C’est ainsi que démarre King Kong Théorie, l’essai de Virginie Despentes, écrit en 2006. Elle y raconte son cheminement intellectuel, organique, viscéral, vers le féminisme.

Après avoir subi un viol lorsqu’elle avait 17 ans, Virginie Despentes cherche dans la littérature des œuvres qui pourraient faire écho à ce qu’elle a vécu. Elle cherche le dicible, le champs des possibles, pour une femme qui a vécu l’inénarrable. En lisant les écrits de Camille Paglia, écrivaine américaine féministe, elle trouve des propositions de "vivre avec" et comment trouver la capacité de s’en remettre, plutôt que d’incarner le statut de victime.

Son texte est cru et audacieux, il questionne et déconstruit le féminin et le masculin, et la violence instaurée socialement dans la relation femmes-hommes. Il interroge la catégorisation binaire des sexes et y dépeint la figure d’une femme en inadéquation avec les normes de genre.

Le viol, que Virginie Despentes décrit comme évènement fondateur de sa vie de femme, est pensé comme l’organisation politique par laquelle un sexe déclare la guerre à l’autre. Le récit est construit comme un pamphlet libérateur, un élan créateur, qui vise à trouver sa propre incarnation, hors de la place et du rôle habituellement assignés aux Femmes par la société des Hommes.

Vanessa Larré reprend son adaptation théâtrale du manifeste de Virginie Despentes et met en scène les trois comédiennes Anne Azoulay, Valérie de Dietrich, Marie Denarnaud, qui se donnent la réplique et font vivre ce texte percutant. Elles sont toutes trois magistrales, et incarnent le combat et la résurrection d’une femme parmi les vivants. Parmi les vivantes libres. Elles habitent magnifiquement ce récit qui, pourtant, n’était initialement pas destiné au théâtre.

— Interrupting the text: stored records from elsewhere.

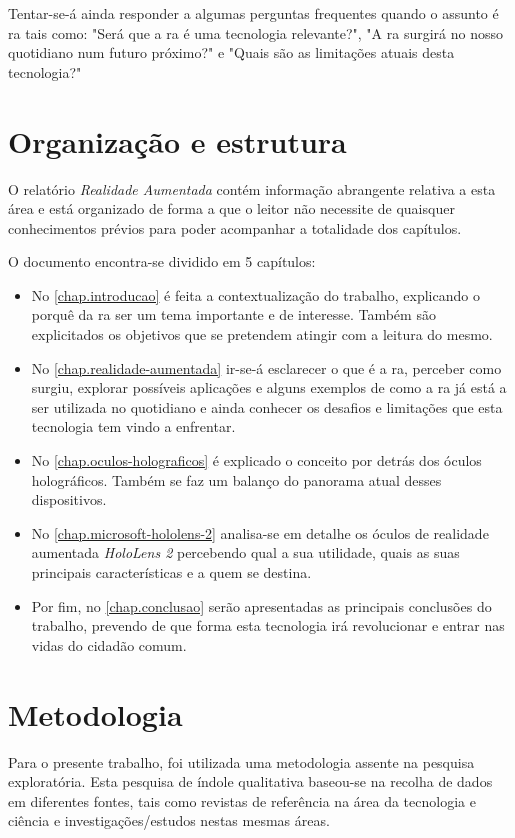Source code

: \documentclass{report}
\begin{document}
Tentar-se-á ainda responder a algumas perguntas frequentes quando o assunto é \ac{ra} tais como: "Será que a \ac{ra} é uma tecnologia relevante?", "A \ac{ra} surgirá no nosso quotidiano num futuro próximo?" e "Quais são as limitações atuais desta tecnologia?"

\section{Organização e estrutura}
O relatório \textit{Realidade Aumentada} contém informação abrangente relativa a esta área e está organizado de forma a que o leitor não necessite de quaisquer conhecimentos prévios para poder acompanhar a totalidade dos capítulos.

O documento encontra-se dividido em 5 capítulos:
\begin{itemize}
    \item No \autoref{chap.introducao} é feita a contextualização do trabalho, explicando o porquê da \ac{ra} ser um tema importante e de interesse. Também são explicitados os objetivos que se pretendem atingir com a leitura do mesmo.
    \item No \autoref{chap.realidade-aumentada} ir-se-á esclarecer o que é a \ac{ra}, perceber como surgiu, explorar possíveis aplicações e alguns exemplos de como a \ac{ra} já está a ser utilizada no quotidiano e ainda conhecer os desafios e limitações que esta tecnologia tem vindo a enfrentar.
    \item No \autoref{chap.oculos-holograficos} é explicado o conceito por detrás dos óculos holográficos. Também se faz um balanço do panorama atual desses dispositivos.
    \item No \autoref{chap.microsoft-hololens-2} analisa-se em detalhe os óculos de realidade aumentada \textit{HoloLens 2} percebendo qual a sua utilidade, quais as suas principais características e a quem se destina.
    \item Por fim, no \autoref{chap.conclusao} serão apresentadas as principais conclusões do trabalho, prevendo de que forma esta tecnologia irá revolucionar e entrar nas vidas do cidadão comum.
\end{itemize}

\section{Metodologia}
Para o presente trabalho, foi utilizada uma metodologia assente na pesquisa exploratória. Esta pesquisa de índole qualitativa baseou-se na recolha de dados em diferentes fontes, tais como revistas de referência na área da tecnologia e ciência e investigações/estudos nestas mesmas áreas.
\end{document}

Le monologue est transposé dans une dynamique à trois personnages, les trois comédiennes déambulent sur la scène au décor sobre et lumineux, dans un jeu de miroir aux multiples reflets. Elles prennent la parole avec ou sans micro et mettent en perspective leur récit par le biais de la vidéo, dans un jeu de mise en abîme.

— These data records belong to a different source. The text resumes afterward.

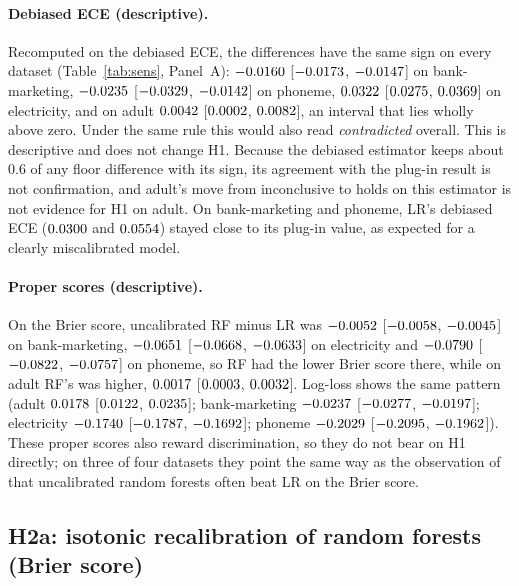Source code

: \documentclass[11pt]{article}
\newcommand{\md}[3]{$#1$ [$#2$, $#3$]}
\newcommand{\ds}[1]{\textsf{#1}}
\newcommand{\ad}{\ds{adult}}
\newcommand{\bm}{\ds{bank-marketing}}
\newcommand{\el}{\ds{electricity}}
\newcommand{\ph}{\ds{phoneme}}
\newcommand{\cat}[1]{\emph{#1}}
\begin{document}
\paragraph{Debiased ECE (descriptive).} Recomputed on the debiased ECE, the differences have
the same sign on every dataset (Table~\ref{tab:sens}, Panel~A): \md{\HOneDbBankMean}{\HOneDbBankLo}{\HOneDbBankHi}
on \bm, \md{\HOneDbPhonemeMean}{\HOneDbPhonemeLo}{\HOneDbPhonemeHi} on \ph,
\md{\HOneDbElecMean}{\HOneDbElecLo}{\HOneDbElecHi} on \el, and on \ad{}
\md{\HOneDbAdultMean}{\HOneDbAdultLo}{\HOneDbAdultHi}, an interval that lies wholly above zero.
Under the same rule this would also read \cat{contradicted} overall. This is descriptive and
does not change H1. Because the debiased estimator keeps about 0.6 of any floor difference
with its sign, its agreement with the plug-in result is not confirmation, and \ad's move from
inconclusive to holds on this estimator is not evidence for H1 on \ad. On \bm{} and \ph,
LR's debiased ECE ($0.0300$ and $0.0554$) stayed close to its plug-in
value, as expected for a clearly miscalibrated model.

\paragraph{Proper scores (descriptive).} On the Brier score, uncalibrated RF minus LR was
\md{\BankRfMinusLrBrierMean}{\BankRfMinusLrBrierLo}{\BankRfMinusLrBrierHi} on \bm,
\md{\ElecRfMinusLrBrierMean}{\ElecRfMinusLrBrierLo}{\ElecRfMinusLrBrierHi} on \el{} and
\md{\PhonemeRfMinusLrBrierMean}{\PhonemeRfMinusLrBrierLo}{\PhonemeRfMinusLrBrierHi} on \ph,
so RF had the lower Brier score there, while on \ad{} RF's was higher,
\md{\AdultRfMinusLrBrierMean}{\AdultRfMinusLrBrierLo}{\AdultRfMinusLrBrierHi}. Log-loss shows
the same pattern (\ad{} \md{\AdultRfMinusLrLoglossMean}{\AdultRfMinusLrLoglossLo}{\AdultRfMinusLrLoglossHi};
\bm{} \md{\BankRfMinusLrLoglossMean}{\BankRfMinusLrLoglossLo}{\BankRfMinusLrLoglossHi};
\el{} \md{\ElecRfMinusLrLoglossMean}{\ElecRfMinusLrLoglossLo}{\ElecRfMinusLrLoglossHi};
\ph{} \md{\PhonemeRfMinusLrLoglossMean}{\PhonemeRfMinusLrLoglossLo}{\PhonemeRfMinusLrLoglossHi}).
These proper scores also reward discrimination, so they do not bear on H1 directly; on three
of four datasets they point the same way as the observation of \citet{fonseca2017} that
uncalibrated random forests often beat LR on the Brier score.

\subsection{H2a: isotonic recalibration of random forests (Brier score)}
\label{sec:h2a}
\end{document}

Les projections sur le grand voile à l’arrière de la salle, invitent le spectateur à transposer le récit de l’âpre combat de l’intime à l’universel. Le musicien Stan Bruno Valette les accompagne sur scène à la guitare électrique, transposant en mélopée rock ses accords lancinants.

À l’époque où la parole semble se libérer à propos des violences sexuelles et sexistes, force est de constatée que le texte de Virginie Despentes était précurseur et subversif.
Cette pièce est d’une puissance fébrile, on en sort aussi sonné et ébouriffé qu’après la lecture du livre.